Начиная разговор, Дов и понятия не имел, как разволнует Эли тема "переписанной истории". Потер тот вспотевшие ладони, встал, снова сел.
- До этого дня, Дов, я жил в некоем иллюзорном мире... В предельно обнаженном виде этот мир описал Солженицын в рассказе "Случай на станции Кречетовка". Тем лейтенантом на станции мог стать и я.
И вдруг история с Ильей Эренбургом, без которого для меня, книжника, просто нет истории войны. Она поразила меня в самое сердце. Кто нами правит? Что у них за душой?... Сейчас уже никому не интересны фамилии этих паханов "зрелого социализма", холуев Иосифа Прекрасного... Сусловы ли, лапа или иные лапы загребущие. Любопытно другое: шел 1964 год, осенью уголовная "номенклатура" выбросит Хруща на помойку. Вот с чего начался окончательный развал страны, гангрена, поставившая Россию на край гибели. С фальсификации исторической правды. Орвелл попал в десятку!
Дов почесал нервно затылок. Эли помолчал, решив, что Дов хочет что-то сказать. Но Дов лишь кивнул, мол, это ты в точку насчет фальсификации истории. Сам видишь. Там Илью Эренбурга задвигают, тут Могилу подымают. Всюду так...

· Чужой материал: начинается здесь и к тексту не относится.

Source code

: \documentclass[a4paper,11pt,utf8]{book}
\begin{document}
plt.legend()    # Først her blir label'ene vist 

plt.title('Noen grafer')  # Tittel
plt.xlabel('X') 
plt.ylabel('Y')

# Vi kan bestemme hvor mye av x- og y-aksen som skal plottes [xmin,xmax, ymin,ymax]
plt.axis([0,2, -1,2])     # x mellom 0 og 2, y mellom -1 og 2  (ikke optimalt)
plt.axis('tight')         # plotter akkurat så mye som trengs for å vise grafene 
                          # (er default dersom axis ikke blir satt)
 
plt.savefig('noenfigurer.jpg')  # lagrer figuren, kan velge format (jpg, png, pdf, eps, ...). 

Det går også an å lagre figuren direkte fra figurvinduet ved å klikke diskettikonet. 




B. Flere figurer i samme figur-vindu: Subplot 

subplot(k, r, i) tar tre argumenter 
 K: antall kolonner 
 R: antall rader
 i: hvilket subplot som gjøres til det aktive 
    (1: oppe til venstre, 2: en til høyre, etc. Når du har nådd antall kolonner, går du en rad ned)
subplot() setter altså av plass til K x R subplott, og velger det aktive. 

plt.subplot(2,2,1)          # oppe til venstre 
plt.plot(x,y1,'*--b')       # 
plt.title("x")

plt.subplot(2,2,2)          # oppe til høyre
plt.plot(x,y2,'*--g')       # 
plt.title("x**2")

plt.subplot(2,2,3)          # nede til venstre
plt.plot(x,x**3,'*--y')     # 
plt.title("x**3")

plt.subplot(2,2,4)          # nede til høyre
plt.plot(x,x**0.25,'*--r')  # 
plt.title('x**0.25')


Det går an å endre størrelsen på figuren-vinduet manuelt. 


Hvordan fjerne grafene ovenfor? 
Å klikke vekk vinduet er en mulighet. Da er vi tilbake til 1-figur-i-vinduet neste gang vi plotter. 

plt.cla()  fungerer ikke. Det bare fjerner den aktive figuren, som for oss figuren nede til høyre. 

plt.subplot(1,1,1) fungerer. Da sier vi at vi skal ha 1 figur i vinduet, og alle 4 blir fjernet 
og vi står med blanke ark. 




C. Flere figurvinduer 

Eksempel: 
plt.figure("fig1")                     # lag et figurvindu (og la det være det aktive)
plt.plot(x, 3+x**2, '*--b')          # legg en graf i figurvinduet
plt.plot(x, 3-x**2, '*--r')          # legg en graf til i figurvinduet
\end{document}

- В тот год я перестал быть "совком" Дов, расстался с шорами, - после паузы продолжил Эли. - Словом, опять стал свободным австралийцем. Я рос счастливчиком. По льду Ладожского озера меня увезли... в Австралию. Даже евреем я стал в самом облегченном варианте, с русской фамилией. "Если не возьмете псевдонима, - убеждал моего приятеля поэт Борис Слуцкий, - вы будете каждую игру начинать без ладьи. Достаточно ли вы сильны для этого?"
А меня проблема псевдонимов миновала. Среди боссов радио и телевидения зоологических антисемитов было не так много. Большинство держалось формы. Будь я Гурштейн, меня бы и на порог не пустили. Но Герасимов? Фамилия была "радийна", как тогда они говорили. Я хорошо рисовал, интересовался архитектурой. Кончил архитектурно-строительный институт, а позднее, уже журналистом с именем, литинститут. Объехал мир. В Белостоке у меня произошел однажды интересный разговор с польской еврейкой, вернувшейся из сталинских лагерей. Она ненавидела всё и вся. И вдруг говорит мне: "Русских жалко. Народ-то хороший..." - "Чем? - спрашиваю с вызовом. А она: - "Пожили бы с поляками..."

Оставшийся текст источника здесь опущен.